I have the following question: "There are n coins, all weight equally except one. In addition, we have a scale that can compare any s coins, for any s, with other s coins in the cost of w(s). The weighting informs us which sides is heavier or if their weight is equal. Describe an efficient algorithm that computes the minimal cost of finding the heavy coin".
Note: w is a positive, monotone function
My guess is that this is a dynamic programming question. However, I can't seem to find how to choose my weighting I need. Hints(or answers) will be helpful. Thank You.
I guess dynamic programming is the correct tool for this problem.
The following approach has a flaw, but illustrates the technique.
Let $f(n)$ - minimal expected total weight of all the measurements required to find the heavier coin of $n$ coins.
$f(1) = 0$ - we know the coin already.
If we choose to compare $k$ of coins, than the probability that the false coin would be measured is $2k/n$ and after the measurement we will have $k$ coins to choose from.
Otherwise (with probability $1-2k/n$) all the selected coins are good and we have to choose from $n-2k$ coins.
$f(n) = min[w(k) + (1-2k)/n * f(k) + 2k/n * f(n-2k)]$
Dynamic programming calculates this easily.
But there is a flaw in this approach.
Suppose you have a 100 coins and you narrowed your search to 10 coins. You can choose 7 of these suspected coins and put them on one side, and on the other side you put 3 (or may be even 2) of suspected coins and 7 (or 8) of the coins you are sure are fine on the other side. Let's suppose you put 2+8 coins on the second side. Depending on the measurement result you narrow your search to 7 coins (if first side is heavier), or 2 coin (if second side is heavier), or 1 coin (if equilibrium). Who knows, may be using already verified coins will give a better result!

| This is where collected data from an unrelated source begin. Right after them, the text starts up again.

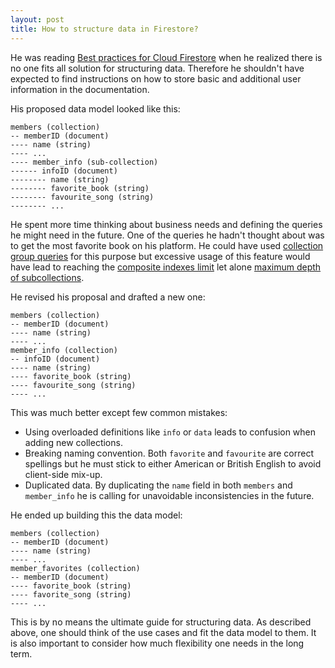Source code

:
 ```yaml
---
layout: post
title: How to structure data in Firestore?
---
```


He was reading [Best practices for Cloud Firestore](https://firebase.google.com/docs/firestore/best-practices) when he realized there is no one fits all solution for structuring data. Therefore he shouldn't have expected to find instructions on how to store basic and additional user information in the documentation.

His proposed data model looked like this:

```
members (collection)
-- memberID (document)
---- name (string)
---- ...
---- member_info (sub-collection) 
------ infoID (document)
-------- name (string)
-------- favorite_book (string)
-------- favourite_song (string)
-------- ...
```

He spent more time thinking about business needs and defining the queries he might need in the future. One of the queries he hadn't thought about was to get the most favorite book on his platform. He could have used [collection group queries](https://firebase.google.com/docs/firestore/query-data/queries#collection-group-query) for this purpose but excessive usage of this feature would have lead to reaching the [composite indexes limit](https://firebase.google.com/docs/firestore/quotas#indexes) let alone [maximum depth of subcollections](https://firebase.google.com/docs/firestore/quotas#collections_documents_and_fields). 

He revised his proposal and drafted a new one:

```
members (collection)
-- memberID (document)
---- name (string)
---- ...
member_info (collection) 
-- infoID (document)
---- name (string)
---- favorite_book (string)
---- favourite_song (string)
---- ...
```

This was much better except few common mistakes:

- Using overloaded definitions like `info` or `data` leads to confusion when adding new collections.
- Breaking naming convention. Both `favorite` and `favourite` are correct spellings but he must stick to either American or British English to avoid client-side mix-up.
- Duplicated data. By duplicating the `name` field in both `members` and `member_info` he is calling for unavoidable inconsistencies in the future.

He ended up building this the data model:

```
members (collection)
-- memberID (document)
---- name (string)
---- ...
member_favorites (collection) 
-- memberID (document)
---- favorite_book (string)
---- favorite_song (string)
---- ...
```

This is by no means the ultimate guide for structuring data. As described above, one should think of the use cases and fit the data model to them. It is also important to consider how much flexibility one needs in the long term.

You should calculate the probability of each of these cases and write the expression for $f(n)$ accordingly. (That is the minimum by all $k$ not in range $[1, n/2]$ but in range $[1, n-1]$.) And make sure that if you decide to put more than $n/2$ coins on one side, you have enough verified coins to fill the second side! Argghhh, messy, but doable, just need to be accurate.